Jack W.Germond and Jules Witcover

January 21, 1992|By Jack W.Germond and Jules Witcover

Manchester,N H. --- FOR DEMOCRATS seeking a presidential nominee, debates like the one here the other night are a kind of trap.

Although there were a few cheap shots and grandstand plays, the five candidates spent most of the two hours demonstrating a sophisticated grasp of complex domestic problems. It is fair to say that all five showed an ability to articulate their concerns and solutions that the notoriously inarticulate President Bush would be hard-pressed to match.

But the problem for the Democrats is that the issues on which they focused most intently -- the economy, trade, tax policy, education -- are unlikely to be the pivotal ones in the general election campaign next fall. This is the case not because the problems will have been solved but because Mr. Bush inevitably will attempt to make the campaign turn on sloganeering questions about "values" and "liberals" and "special interests." It happened in 1988 and there is no reason to expect anything different this time.

Sen. Bob Kerrey of Nebraska conceded as much when he said the campaign to unseat Mr. Bush will not center on position papers and issues but on the Democratic nominee's ability to show "the capacity to lead and willingness to fight."

The debate a month before the Feb. 18 primary here produced no clear winner, although a case could be made for former Sen. Paul Tsongas of Massachusetts. He showed a more forceful ability to make his case with clarity and good humor than had been true earlier. And the other candidates repeatedly paid deference to "Paul" on the economy, in part perhaps because they have persuaded themselves his supporters here will peel off to someone else later in the campaign.

Gov. Bill Clinton of Arkansas, the clear leader in recent polls here, demonstrated his usual self-assured skill at keeping the discussion focused on the middle class. And Mr. Kerrey, whose stump performance has been improving lately, salted his rhetoric with specifics on New Hampshire, citing the problems of a

James River paper mill and his conversations about the crime problem with Manchester police.
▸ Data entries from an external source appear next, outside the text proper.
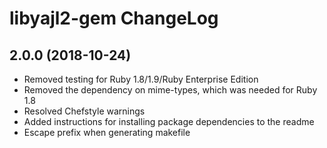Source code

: # libyajl2-gem ChangeLog

## 2.0.0 (2018-10-24)

- Removed testing for Ruby 1.8/1.9/Ruby Enterprise Edition
- Removed the dependency on mime-types, which was needed for Ruby 1.8
- Resolved Chefstyle warnings
- Added instructions for installing package dependencies to the readme
- Escape prefix when generating makefile
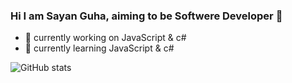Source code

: ### Hi I am Sayan Guha, aiming to be Softwere Developer 👋

<!--
**Sayan625/Sayan625** is a ✨ _special_ ✨ repository because its `README.md` (this file) appears on your GitHub profile.

Here are some ideas to get you started:


-->
- 🔭 currently working on JavaScript & c#
- 🌱 currently learning JavaScript & c#

![GitHub stats](https://github-readme-stats.vercel.app/api?username=Sayan625&show_icons=true&theme=radical)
The debate was remarkably free of acrimony, although Sen. Tom Harkin of Iowa, trailing in the polls, used his closing statement to attack Mr. Clinton's record in Arkansas after Mr. Clinton already had closed and had no opportunity for rebuttal. Harkin repeatedly reinforced his claim to be the "real Democrat" in the field and not, as he portrays Mr.Clinton, a closet Republican who "bought into Reaganomics" in Arkansas. Former Gov. Edmund G. "Jerry" Brown Jr. of California abandoned his earlier preoccupation with the ills of the political financing system to throw out another idea with superficial appeal -- a 13 to 14 percent flat tax as a substitute for the present tax system.
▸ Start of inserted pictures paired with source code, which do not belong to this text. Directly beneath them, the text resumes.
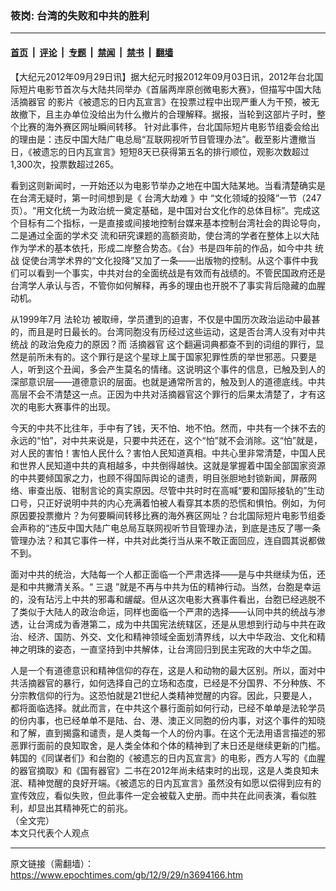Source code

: ### 筱岗: 台湾的失败和中共的胜利

---

#### [首页](../../../..?n3694166) &nbsp;|&nbsp; [评论](../../../../../epoch-comment?n3694166) &nbsp;|&nbsp; [专题](../../../../../epoch-special?n3694166) &nbsp;|&nbsp; [禁闻](../../../../../epoch-news?n3694166) &nbsp;|&nbsp; [禁书](../../../../../books?n3694166) &nbsp;|&nbsp; [翻墙](https://github.com/gfw-breaker/nogfw/blob/master/README.md?n3694166)


<div class="post_content" id="artbody" itemprop="articleBody">
 <!-- article content begin -->
 <p>
  【大纪元2012年09月29日讯】据大纪元时报2012年09月03日讯，2012年台北国际短片电影节首次与大陆共同举办《首届两岸原创微电影大赛》，但描写中国大陆
  <ok href="https://www.epochtimes.com/gb/tag/%E6%B4%BB%E6%91%98%E5%99%A8%E5%AE%98.html">
   活摘器官
  </ok>
  的影片《被遗忘的日内瓦宣言》在投票过程中出现严重人为干预，被无故撤下，且主办单位没给出为什么撤片的合理解释。据报，当轮到这部片子时，整 个比赛的海外赛区网址瞬间转移。 针对此事件，台北国际短片电影节组委会给出的理由是：违反中国大陆广电总局“互联网视听节目管理办法”。截至影片遭撤当日，《被遗忘的日内瓦宣言》短短8天已获得第五名的排行顺位，观影次数超过1,300次，投票数超过265。
 </p>
 <p>
  看到这则新闻时，一开始还以为电影节举办之地在中国大陆某地。当看清楚确实是在台湾无疑时，第一时间想到是《
  <ok href="https://www.epochtimes.com/gb/tag/%E5%8F%B0%E6%B9%BE%E5%A4%A7%E5%8A%AB%E9%9A%BE.html">
   台湾大劫难
  </ok>
  》中 “文化领域的投降”一节（247页）。“用文化统一为政治统一奠定基础，是中国对台文化作的总体目标”。完成这个目标有二个指标，一是直接或间接地控制台媒来基本控制台湾社会的舆论导向，二是通过全面的学术交 流和研究课题的高额资助，使台湾的学者在整体上以大陆作为学术的基本依托，形成二岸整合势态。《台》书是四年前的作品，如今中共
  <ok href="https://www.epochtimes.com/gb/tag/%E7%BB%9F%E6%88%98.html">
   统战
  </ok>
  促使台湾学术界的“文化投降”又加了一条——出版物的控制。从这个事件中我们可以看到一个事实，中共对台的全面统战是有效而有战绩的。不管民国政府还是台湾学人承认与否，不管你如何解释，再多的理由也开脱不了事实背后隐藏的血腥动机。
 </p>
 <p>
  从1999年7月
  <ok href="https://www.epochtimes.com/gb/tag/%E6%B3%95%E8%BD%AE%E5%8A%9F.html">
   法轮功
  </ok>
  被取缔，学员遭到的迫害，不仅是中国历次政治运动中最甚的，而且是时日最长的。台湾同胞没有历经过这些运动，这是否台湾人没有对中共
  <ok href="https://www.epochtimes.com/gb/tag/%E7%BB%9F%E6%88%98.html">
   统战
  </ok>
  的政治免疫力的原因？而
  <ok href="https://www.epochtimes.com/gb/tag/%E6%B4%BB%E6%91%98%E5%99%A8%E5%AE%98.html">
   活摘器官
  </ok>
  这个翻遍词典都查不到的词组的罪行，显然是前所未有的。这个罪行是这个星球上属于国家犯罪性质的举世邪恶。只要是人，听到这个丑闻，多会产生莫名的情绪。这说明这个事件的信息，已触及到人的深部意识层——道德意识的层面。也就是通常所言的，触及到人的道德底线。中共高层不会不清楚这一点。正因为中共对活摘器官这个罪行的后果太清楚了，才有这次的电影大赛事件的出现。
 </p>
 <p>
  今天的中共不比往年，手中有了钱，天不怕、地不怕。然而，中共有一个抹不去的永远的“怕”，对中共来说是，只要中共还在，这个“怕”就不会消除。这“怕”就是，对人民的害怕！害怕人民什么？害怕人民知道真相。中共心里非常清楚，中国人民和世界人民知道中共的真相越多，中共倒得越快。这就是掌握着中国全部国家资源的中共要倾国家之力，也顾不得国际舆论的谴责，明目张胆地封锁新闻，屏蔽网络、审查出版、钳制言论的真实原因。尽管中共时时在高喊“要和国际接轨的”生动口号，只正好说明中共的内心充满着怕被人看穿其本质的恐慌和惧怕。例如，为何原因要投票撤片？为何要瞬间转移比赛的海外赛区网址？台北国际短片电影节组委会声称的“违反中国大陆广电总局互联网视听节目管理办法，到底是违反了哪一条管理办法？和其它事件一样，中共对此类行当从来不敢正面回应，连自圆其说都做不到。
 </p>
 <p>
  面对中共的统治，大陆每一个人都正面临一个严肃选择——是与中共继续为伍，还是和中共撇清关系。“
  <ok href="https://www.epochtimes.com/gb/tag/%E4%B8%89%E9%80%80.html">
   三退
  </ok>
  ”就是不再与中共为伍的精神行动。当然，台胞是幸运的，没有玷污上中共的邪毒和龌龊。但从这次电影大赛事件看出，台胞已经逃脱不了类似于大陆人的政治命运，同样也面临一个严肃的选择——认同中共的统战与渗透，让台湾成为香港第二，成为中共国宪法统辖区，还是从思想到行动与中共在政治、经济、国防、外交、文化和精神领域全面划清界线，以大中华政治、文化和精神之明珠的姿态，一直坚持到中共解体，让台湾回归到民主宪政的大中华之国。
 </p>
 <p>
  人是一个有道德意识和精神信仰的存在，这是人和动物的最大区别。所以，面对中共活摘器官的暴行，如何选择自己的立场和态度，已经是不分国界、不分种族、不分宗教信仰的行为。这恐怕就是21世纪人类精神觉醒的内容。因此，只要是人，都将面临选择。就此而言，在中共这个暴行面前如何行动，已经不单单是法轮学员的份内事，也已经单单不是陆、台、港、澳正义同胞的份内事，对这个事件的知晓和了解，直到揭露和谴责，是人类每一个人的份内事。在这个无法用语言描述的邪恶罪行面前的良知取舍，是人类全体和个体的精神到了末日还是继续更新的门槛。韩国的《同谋者们》和台胞的《被遗忘的日内瓦宣言》的电影，西方人写的《血腥的器官摘取》和《国有器官》二书在2012年尚未结束时的出现，这是人类良知未泯、精神觉醒的良好开端。《被遗忘的日内瓦宣言》虽然没有如愿以偿得到应有的宣传效应，看似失败，但此事件一定会被载入史册。而中共在此间表演，看似胜利，却显出其精神死亡的前兆。
  <br/>
  （全文完）
  <br/>
  本文只代表个人观点
 </p>
 <!-- article content end -->
 <div id="below_article_ad">
 </div>
</div>


---

原文链接（需翻墙）：https://www.epochtimes.com/gb/12/9/29/n3694166.htm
Both the tone and content of the debate made it clear once again, if that were necessary, that the central difference between all these Democrats and President Bush is their willingness to rely on activist government as the mechanism for dealing with economic and social problems. Although none of the candidates had the time to spell out in detail his prescriptions for dealing with these issues, it would not be surprising if the Republicans were licking their chops at the prospect of another run against "big government" and "liberal spending plans."

There was nothing in the debate, however, to suggest any likely change in the shape of the Democratic campaign here. Harkin's repeated thrusts at Mr. Clinton reflected not only the Iowan's own weakness in polls right now but Mr. Clinton's stature as the acknowledged front runner. Mr. Kerrey and Mr. Tsongas, the two candidates running just behind Mr. Clinton at the moment, each performed well enough to give their partisans encouragement.

The televised debates have special importance this year because the preliminary campaign for the primaries has been so much shorter than usual that potential primary voters have remarkably fuzzy pictures of the candidates. A survey made for the Boston Globe last week found, for example, that four of every five potential voters are still open to persuasion.

What these viewers saw here was a group of Democrats with an understanding of the parlous state of the economy and, in most cases, ideas for dealing with the problem. But they probably didn't see a preview of the general election campaign.